### WHAT YOU SHOULD DO
Only one stretch of the data below is needed. Output the lines from the one with "A general definable" up to and including the one with "over the original named coefficients, and", exactly as they stand.

========

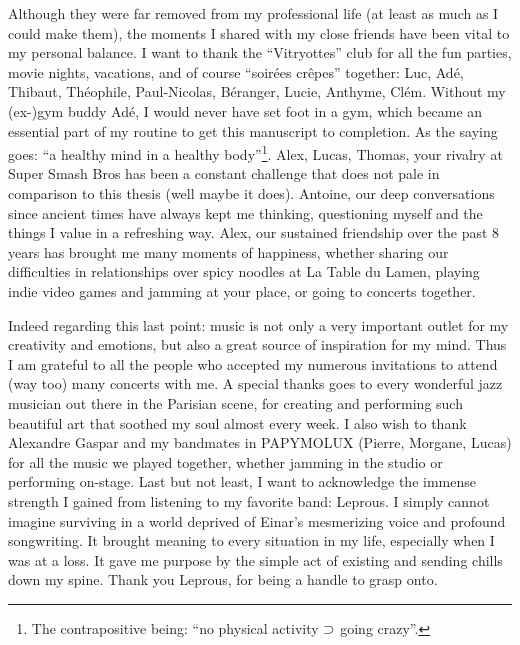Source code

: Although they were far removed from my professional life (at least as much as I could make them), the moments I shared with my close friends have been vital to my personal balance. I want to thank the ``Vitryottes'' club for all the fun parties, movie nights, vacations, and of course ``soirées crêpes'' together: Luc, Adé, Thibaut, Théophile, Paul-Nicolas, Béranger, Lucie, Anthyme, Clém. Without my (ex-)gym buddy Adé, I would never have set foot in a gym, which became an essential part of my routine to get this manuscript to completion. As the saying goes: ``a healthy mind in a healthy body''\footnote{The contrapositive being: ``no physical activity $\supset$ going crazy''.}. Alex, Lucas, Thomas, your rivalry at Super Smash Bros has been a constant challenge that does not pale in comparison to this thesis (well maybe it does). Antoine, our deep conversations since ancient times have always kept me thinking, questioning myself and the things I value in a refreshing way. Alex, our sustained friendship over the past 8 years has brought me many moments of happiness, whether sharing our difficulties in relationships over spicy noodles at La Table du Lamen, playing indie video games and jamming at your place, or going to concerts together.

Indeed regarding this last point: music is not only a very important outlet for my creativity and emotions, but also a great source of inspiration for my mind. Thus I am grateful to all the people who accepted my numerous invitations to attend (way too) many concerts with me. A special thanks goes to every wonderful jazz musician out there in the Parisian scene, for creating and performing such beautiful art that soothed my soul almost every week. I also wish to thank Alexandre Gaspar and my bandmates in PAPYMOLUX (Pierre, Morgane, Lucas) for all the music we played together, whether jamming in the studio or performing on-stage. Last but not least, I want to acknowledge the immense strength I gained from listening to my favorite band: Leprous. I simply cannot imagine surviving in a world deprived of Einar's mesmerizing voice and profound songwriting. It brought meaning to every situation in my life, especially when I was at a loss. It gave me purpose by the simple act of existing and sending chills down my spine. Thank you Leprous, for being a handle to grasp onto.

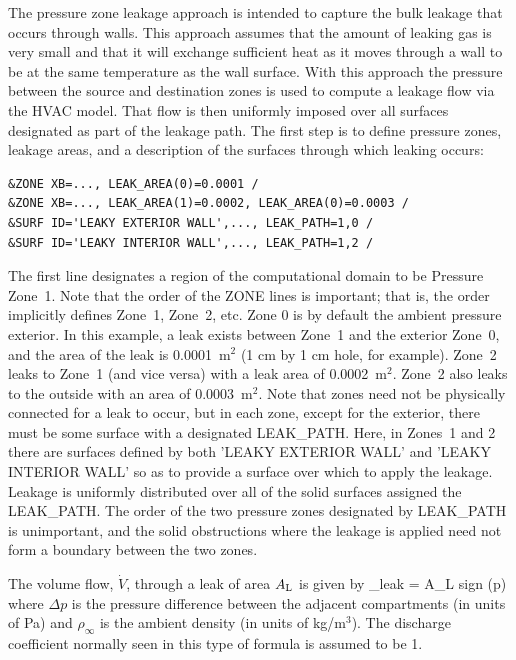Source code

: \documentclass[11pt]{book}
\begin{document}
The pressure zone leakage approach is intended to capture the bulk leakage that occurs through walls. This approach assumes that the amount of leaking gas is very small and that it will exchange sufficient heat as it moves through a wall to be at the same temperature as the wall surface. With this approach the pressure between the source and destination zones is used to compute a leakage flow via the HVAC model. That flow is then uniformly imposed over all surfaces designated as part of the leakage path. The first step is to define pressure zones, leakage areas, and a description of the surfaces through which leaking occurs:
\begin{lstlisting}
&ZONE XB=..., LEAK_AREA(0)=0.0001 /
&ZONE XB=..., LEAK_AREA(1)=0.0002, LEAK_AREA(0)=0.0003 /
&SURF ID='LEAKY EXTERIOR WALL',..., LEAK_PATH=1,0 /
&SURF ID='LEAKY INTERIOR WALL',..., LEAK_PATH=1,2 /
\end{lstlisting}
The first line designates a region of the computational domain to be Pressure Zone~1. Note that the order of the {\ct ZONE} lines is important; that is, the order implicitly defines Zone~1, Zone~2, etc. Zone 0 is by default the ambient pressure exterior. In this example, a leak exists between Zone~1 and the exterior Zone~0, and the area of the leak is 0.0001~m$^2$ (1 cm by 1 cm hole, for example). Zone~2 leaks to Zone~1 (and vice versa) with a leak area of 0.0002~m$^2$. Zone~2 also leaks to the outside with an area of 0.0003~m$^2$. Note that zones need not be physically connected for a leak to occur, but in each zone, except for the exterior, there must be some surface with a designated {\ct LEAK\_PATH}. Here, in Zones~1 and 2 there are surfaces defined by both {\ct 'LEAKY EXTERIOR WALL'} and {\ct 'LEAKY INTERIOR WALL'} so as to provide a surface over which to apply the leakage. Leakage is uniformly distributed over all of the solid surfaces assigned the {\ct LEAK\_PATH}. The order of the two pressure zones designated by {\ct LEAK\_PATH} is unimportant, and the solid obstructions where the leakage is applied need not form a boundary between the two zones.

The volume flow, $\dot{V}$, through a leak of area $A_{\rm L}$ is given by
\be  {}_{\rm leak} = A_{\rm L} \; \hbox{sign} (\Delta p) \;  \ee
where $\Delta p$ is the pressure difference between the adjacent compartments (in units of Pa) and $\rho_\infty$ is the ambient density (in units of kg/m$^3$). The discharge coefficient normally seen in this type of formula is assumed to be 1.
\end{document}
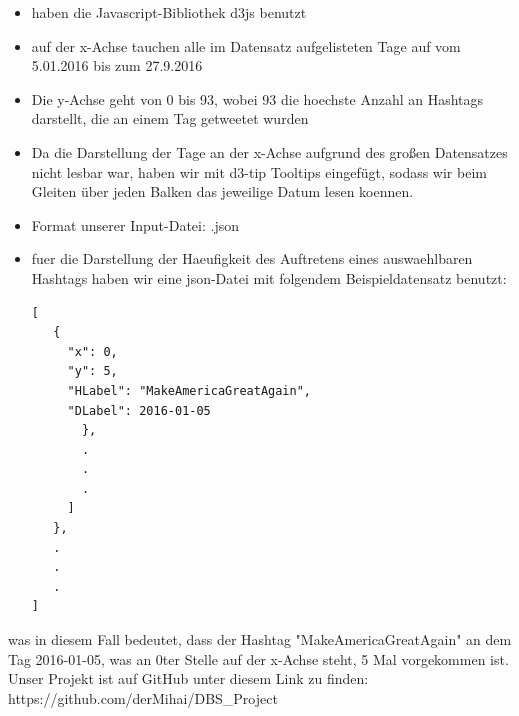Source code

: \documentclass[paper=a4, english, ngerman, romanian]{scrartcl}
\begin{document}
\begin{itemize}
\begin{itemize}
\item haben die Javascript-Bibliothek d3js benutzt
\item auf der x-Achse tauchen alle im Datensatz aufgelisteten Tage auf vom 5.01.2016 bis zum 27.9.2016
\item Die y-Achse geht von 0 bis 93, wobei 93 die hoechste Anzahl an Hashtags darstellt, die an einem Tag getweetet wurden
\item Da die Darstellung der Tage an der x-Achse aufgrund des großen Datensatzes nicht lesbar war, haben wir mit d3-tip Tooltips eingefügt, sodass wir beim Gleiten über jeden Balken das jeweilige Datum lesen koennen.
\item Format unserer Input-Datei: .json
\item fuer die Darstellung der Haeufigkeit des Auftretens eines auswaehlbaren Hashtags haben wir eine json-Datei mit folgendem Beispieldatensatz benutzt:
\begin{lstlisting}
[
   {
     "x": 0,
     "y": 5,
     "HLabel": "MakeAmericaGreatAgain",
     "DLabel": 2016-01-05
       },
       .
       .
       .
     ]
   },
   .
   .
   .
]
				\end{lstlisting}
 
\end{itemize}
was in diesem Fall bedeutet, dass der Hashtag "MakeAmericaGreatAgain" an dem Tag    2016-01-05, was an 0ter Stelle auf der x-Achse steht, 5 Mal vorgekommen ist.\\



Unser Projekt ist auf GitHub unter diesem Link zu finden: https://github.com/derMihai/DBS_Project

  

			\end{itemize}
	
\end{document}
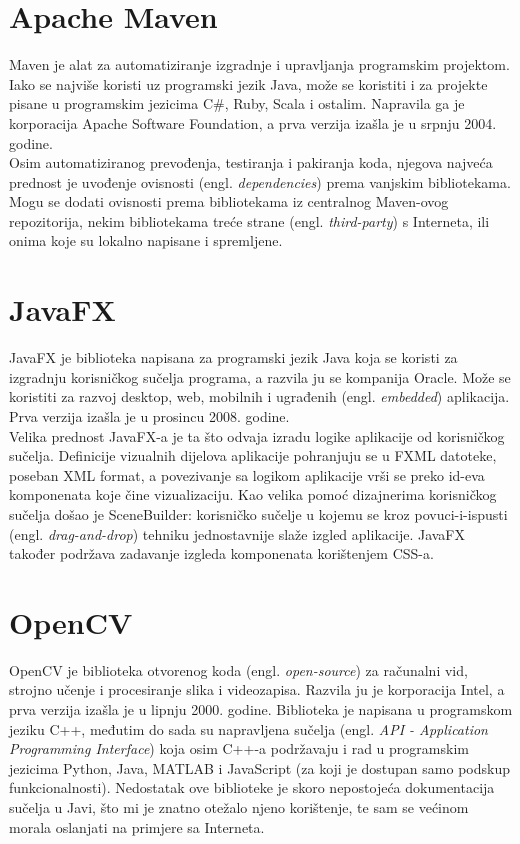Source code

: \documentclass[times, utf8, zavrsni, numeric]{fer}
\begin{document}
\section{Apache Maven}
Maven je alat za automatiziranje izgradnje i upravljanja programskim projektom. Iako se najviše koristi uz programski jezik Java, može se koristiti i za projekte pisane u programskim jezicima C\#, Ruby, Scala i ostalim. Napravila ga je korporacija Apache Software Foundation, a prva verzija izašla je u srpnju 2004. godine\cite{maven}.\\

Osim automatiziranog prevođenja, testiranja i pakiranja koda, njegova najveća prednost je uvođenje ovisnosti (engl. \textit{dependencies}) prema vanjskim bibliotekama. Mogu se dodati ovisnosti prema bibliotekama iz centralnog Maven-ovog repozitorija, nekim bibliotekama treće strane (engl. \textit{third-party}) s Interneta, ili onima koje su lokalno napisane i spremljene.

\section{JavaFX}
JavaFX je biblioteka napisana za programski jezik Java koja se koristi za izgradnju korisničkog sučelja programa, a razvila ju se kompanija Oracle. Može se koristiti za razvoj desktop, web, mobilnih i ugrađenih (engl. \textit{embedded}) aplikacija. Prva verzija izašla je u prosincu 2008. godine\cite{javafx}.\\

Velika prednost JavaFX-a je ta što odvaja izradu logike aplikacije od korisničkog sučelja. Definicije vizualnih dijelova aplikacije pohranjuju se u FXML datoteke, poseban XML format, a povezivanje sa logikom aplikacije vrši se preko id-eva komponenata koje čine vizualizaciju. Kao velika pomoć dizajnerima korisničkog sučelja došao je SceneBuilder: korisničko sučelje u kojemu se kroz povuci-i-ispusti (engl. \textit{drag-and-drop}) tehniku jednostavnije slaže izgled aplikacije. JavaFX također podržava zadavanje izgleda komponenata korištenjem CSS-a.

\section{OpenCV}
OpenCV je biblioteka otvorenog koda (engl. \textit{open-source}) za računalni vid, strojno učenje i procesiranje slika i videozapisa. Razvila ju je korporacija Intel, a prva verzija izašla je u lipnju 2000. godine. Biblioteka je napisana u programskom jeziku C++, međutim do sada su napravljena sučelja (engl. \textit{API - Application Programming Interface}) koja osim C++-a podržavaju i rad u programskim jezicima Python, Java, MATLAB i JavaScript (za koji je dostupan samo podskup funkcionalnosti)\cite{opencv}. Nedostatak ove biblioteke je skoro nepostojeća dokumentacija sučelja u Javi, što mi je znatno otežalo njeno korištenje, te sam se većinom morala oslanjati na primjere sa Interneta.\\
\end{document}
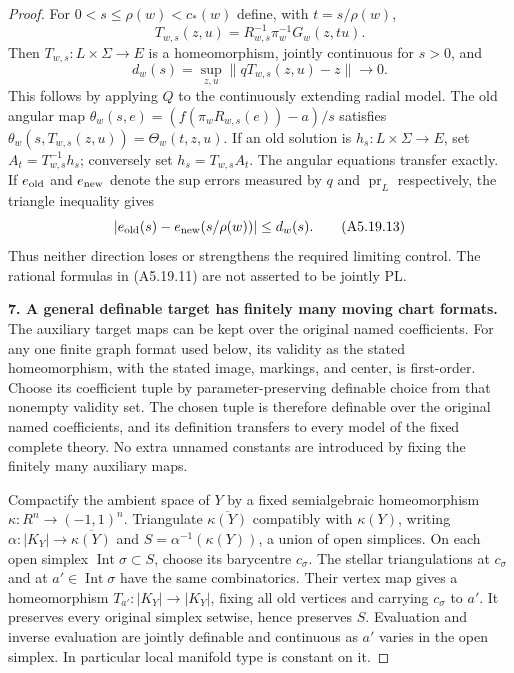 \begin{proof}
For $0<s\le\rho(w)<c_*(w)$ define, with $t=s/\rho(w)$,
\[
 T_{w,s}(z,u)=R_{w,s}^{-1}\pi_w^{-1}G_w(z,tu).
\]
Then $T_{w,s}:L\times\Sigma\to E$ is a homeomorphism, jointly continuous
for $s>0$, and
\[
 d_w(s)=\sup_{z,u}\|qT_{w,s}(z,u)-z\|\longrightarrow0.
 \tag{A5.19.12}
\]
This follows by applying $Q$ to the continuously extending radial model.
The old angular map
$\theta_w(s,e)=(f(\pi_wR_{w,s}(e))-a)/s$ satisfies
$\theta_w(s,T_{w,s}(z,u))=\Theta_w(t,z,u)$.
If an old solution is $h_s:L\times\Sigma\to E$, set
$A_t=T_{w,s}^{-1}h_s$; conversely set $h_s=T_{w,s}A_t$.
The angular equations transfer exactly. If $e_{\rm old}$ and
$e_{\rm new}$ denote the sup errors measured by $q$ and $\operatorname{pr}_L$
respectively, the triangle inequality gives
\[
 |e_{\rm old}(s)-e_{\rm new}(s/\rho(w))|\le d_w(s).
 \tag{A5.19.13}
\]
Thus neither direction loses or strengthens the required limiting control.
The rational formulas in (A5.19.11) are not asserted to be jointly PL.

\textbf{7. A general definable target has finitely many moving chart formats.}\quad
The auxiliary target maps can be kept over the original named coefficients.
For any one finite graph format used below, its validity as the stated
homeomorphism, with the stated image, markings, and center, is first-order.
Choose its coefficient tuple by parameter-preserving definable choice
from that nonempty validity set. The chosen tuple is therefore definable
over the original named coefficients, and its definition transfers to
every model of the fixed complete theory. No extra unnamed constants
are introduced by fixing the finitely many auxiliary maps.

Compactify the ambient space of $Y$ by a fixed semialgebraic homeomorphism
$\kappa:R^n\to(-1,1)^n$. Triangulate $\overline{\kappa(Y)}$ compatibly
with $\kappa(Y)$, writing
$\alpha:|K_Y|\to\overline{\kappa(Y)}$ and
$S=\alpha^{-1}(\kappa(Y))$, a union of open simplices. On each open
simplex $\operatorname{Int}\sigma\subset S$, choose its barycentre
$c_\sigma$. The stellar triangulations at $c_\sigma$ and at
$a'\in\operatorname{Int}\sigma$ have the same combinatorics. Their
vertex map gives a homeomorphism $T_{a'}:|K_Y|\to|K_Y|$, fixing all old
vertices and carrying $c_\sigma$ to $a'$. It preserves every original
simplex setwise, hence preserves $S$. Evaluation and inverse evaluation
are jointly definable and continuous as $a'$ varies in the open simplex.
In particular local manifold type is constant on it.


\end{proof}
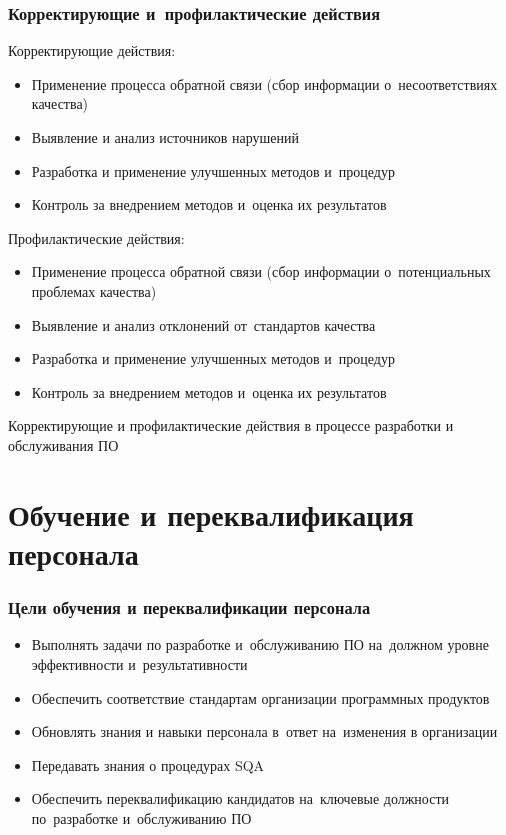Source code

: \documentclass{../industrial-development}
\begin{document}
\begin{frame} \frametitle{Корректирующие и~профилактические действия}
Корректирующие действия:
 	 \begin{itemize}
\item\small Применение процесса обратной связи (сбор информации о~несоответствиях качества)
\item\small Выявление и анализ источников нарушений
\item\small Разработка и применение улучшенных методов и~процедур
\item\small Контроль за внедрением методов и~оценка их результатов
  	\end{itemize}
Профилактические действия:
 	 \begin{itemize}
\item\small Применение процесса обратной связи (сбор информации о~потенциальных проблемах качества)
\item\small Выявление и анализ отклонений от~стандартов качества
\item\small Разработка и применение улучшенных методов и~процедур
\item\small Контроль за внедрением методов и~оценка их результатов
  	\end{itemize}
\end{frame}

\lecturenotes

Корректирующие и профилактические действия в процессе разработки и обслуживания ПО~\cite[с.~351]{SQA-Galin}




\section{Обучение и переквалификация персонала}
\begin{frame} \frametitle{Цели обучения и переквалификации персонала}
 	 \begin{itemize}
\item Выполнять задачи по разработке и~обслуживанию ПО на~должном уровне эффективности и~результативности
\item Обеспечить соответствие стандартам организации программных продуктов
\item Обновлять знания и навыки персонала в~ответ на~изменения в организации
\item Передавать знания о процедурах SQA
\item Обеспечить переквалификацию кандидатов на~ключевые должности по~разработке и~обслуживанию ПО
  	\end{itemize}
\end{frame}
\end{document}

========

### WRITTEN SOLUTION
\textbf{7. A general definable target has finitely many moving chart formats.}\quad
The auxiliary target maps can be kept over the original named coefficients.
For any one finite graph format used below, its validity as the stated
homeomorphism, with the stated image, markings, and center, is first-order.
Choose its coefficient tuple by parameter-preserving definable choice
from that nonempty validity set. The chosen tuple is therefore definable
over the original named coefficients, and its definition transfers to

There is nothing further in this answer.